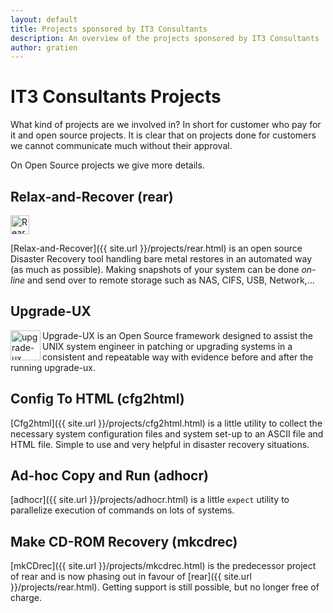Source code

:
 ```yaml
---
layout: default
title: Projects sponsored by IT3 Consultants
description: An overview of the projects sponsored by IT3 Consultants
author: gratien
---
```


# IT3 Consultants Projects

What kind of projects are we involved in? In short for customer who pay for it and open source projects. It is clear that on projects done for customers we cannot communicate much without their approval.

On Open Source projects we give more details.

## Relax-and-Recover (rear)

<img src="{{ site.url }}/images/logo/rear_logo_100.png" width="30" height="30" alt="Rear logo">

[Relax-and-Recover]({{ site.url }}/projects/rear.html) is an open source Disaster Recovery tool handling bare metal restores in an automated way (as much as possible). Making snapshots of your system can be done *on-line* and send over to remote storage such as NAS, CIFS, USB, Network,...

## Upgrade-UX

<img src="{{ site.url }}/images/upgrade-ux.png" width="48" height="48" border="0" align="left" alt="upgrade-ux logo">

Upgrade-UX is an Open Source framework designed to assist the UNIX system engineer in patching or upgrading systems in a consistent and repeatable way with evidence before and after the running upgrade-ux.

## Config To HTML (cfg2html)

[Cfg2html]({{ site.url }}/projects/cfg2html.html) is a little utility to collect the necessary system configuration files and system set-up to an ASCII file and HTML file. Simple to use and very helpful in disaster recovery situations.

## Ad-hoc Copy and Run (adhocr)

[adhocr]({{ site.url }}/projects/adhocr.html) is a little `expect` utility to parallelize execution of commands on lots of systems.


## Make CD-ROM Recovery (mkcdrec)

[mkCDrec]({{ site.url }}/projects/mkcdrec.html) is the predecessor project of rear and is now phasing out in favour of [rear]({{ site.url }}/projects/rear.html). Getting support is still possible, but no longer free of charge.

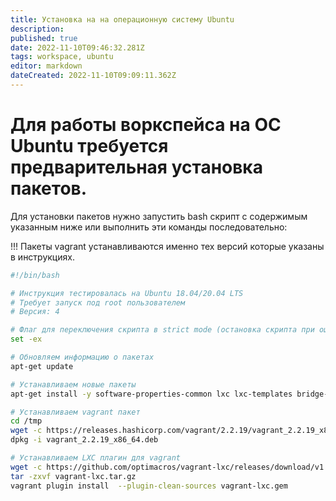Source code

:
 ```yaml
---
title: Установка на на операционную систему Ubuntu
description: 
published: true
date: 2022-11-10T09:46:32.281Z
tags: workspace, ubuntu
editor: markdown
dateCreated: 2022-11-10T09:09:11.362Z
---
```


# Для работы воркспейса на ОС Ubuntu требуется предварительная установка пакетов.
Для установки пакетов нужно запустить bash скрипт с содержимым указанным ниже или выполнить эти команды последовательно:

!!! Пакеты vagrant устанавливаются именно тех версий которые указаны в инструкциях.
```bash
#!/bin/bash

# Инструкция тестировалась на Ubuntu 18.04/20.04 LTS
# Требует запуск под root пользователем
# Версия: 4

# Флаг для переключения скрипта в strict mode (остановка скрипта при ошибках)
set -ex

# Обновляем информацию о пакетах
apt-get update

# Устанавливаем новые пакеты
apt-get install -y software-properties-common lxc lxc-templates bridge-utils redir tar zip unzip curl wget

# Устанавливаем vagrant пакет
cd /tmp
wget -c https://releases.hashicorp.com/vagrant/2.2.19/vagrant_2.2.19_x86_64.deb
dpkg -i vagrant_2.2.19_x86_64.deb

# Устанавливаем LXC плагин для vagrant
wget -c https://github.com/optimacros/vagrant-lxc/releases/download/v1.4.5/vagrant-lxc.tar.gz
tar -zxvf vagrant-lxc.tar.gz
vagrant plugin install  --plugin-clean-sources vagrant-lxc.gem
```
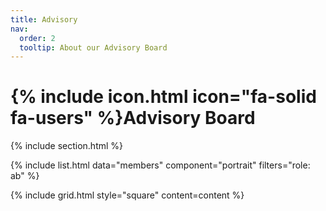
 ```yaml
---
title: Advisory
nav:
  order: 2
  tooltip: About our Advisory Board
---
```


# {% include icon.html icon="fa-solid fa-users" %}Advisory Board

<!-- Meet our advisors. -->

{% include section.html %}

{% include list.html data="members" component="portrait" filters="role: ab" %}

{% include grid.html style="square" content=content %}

Task goal :: Everything in the entries above should be transcribed exactly, apart from the pictures.

Result for this exercise ::
Source code

:
 ```yaml
---
layout: default
title: Projects sponsored by IT3 Consultants
description: An overview of the projects sponsored by IT3 Consultants
author: gratien
---
```


# IT3 Consultants Projects

What kind of projects are we involved in? In short for customer who pay for it and open source projects. It is clear that on projects done for customers we cannot communicate much without their approval.

On Open Source projects we give more details.

## Relax-and-Recover (rear)

<img src="{{ site.url }}/images/logo/rear_logo_100.png" width="30" height="30" alt="Rear logo">

[Relax-and-Recover]({{ site.url }}/projects/rear.html) is an open source Disaster Recovery tool handling bare metal restores in an automated way (as much as possible). Making snapshots of your system can be done *on-line* and send over to remote storage such as NAS, CIFS, USB, Network,...

## Upgrade-UX

<img src="{{ site.url }}/images/upgrade-ux.png" width="48" height="48" border="0" align="left" alt="upgrade-ux logo">

Upgrade-UX is an Open Source framework designed to assist the UNIX system engineer in patching or upgrading systems in a consistent and repeatable way with evidence before and after the running upgrade-ux.

## Config To HTML (cfg2html)

[Cfg2html]({{ site.url }}/projects/cfg2html.html) is a little utility to collect the necessary system configuration files and system set-up to an ASCII file and HTML file. Simple to use and very helpful in disaster recovery situations.

## Ad-hoc Copy and Run (adhocr)

[adhocr]({{ site.url }}/projects/adhocr.html) is a little `expect` utility to parallelize execution of commands on lots of systems.


## Make CD-ROM Recovery (mkcdrec)

[mkCDrec]({{ site.url }}/projects/mkcdrec.html) is the predecessor project of rear and is now phasing out in favour of [rear]({{ site.url }}/projects/rear.html). Getting support is still possible, but no longer free of charge.

Source code

:
 ```yaml
---
title: Установка на на операционную систему Ubuntu
description: 
published: true
date: 2022-11-10T09:46:32.281Z
tags: workspace, ubuntu
editor: markdown
dateCreated: 2022-11-10T09:09:11.362Z
---
```


# Для работы воркспейса на ОС Ubuntu требуется предварительная установка пакетов.
Для установки пакетов нужно запустить bash скрипт с содержимым указанным ниже или выполнить эти команды последовательно:

!!! Пакеты vagrant устанавливаются именно тех версий которые указаны в инструкциях.
```bash
#!/bin/bash

# Инструкция тестировалась на Ubuntu 18.04/20.04 LTS
# Требует запуск под root пользователем
# Версия: 4

# Флаг для переключения скрипта в strict mode (остановка скрипта при ошибках)
set -ex

# Обновляем информацию о пакетах
apt-get update

# Устанавливаем новые пакеты
apt-get install -y software-properties-common lxc lxc-templates bridge-utils redir tar zip unzip curl wget

# Устанавливаем vagrant пакет
cd /tmp
wget -c https://releases.hashicorp.com/vagrant/2.2.19/vagrant_2.2.19_x86_64.deb
dpkg -i vagrant_2.2.19_x86_64.deb

# Устанавливаем LXC плагин для vagrant
wget -c https://github.com/optimacros/vagrant-lxc/releases/download/v1.4.5/vagrant-lxc.tar.gz
tar -zxvf vagrant-lxc.tar.gz
vagrant plugin install  --plugin-clean-sources vagrant-lxc.gem
```
 ```yaml
---
title: Advisory
nav:
  order: 2
  tooltip: About our Advisory Board
---
```


# {% include icon.html icon="fa-solid fa-users" %}Advisory Board

<!-- Meet our advisors. -->

{% include section.html %}

{% include list.html data="members" component="portrait" filters="role: ab" %}

{% include grid.html style="square" content=content %}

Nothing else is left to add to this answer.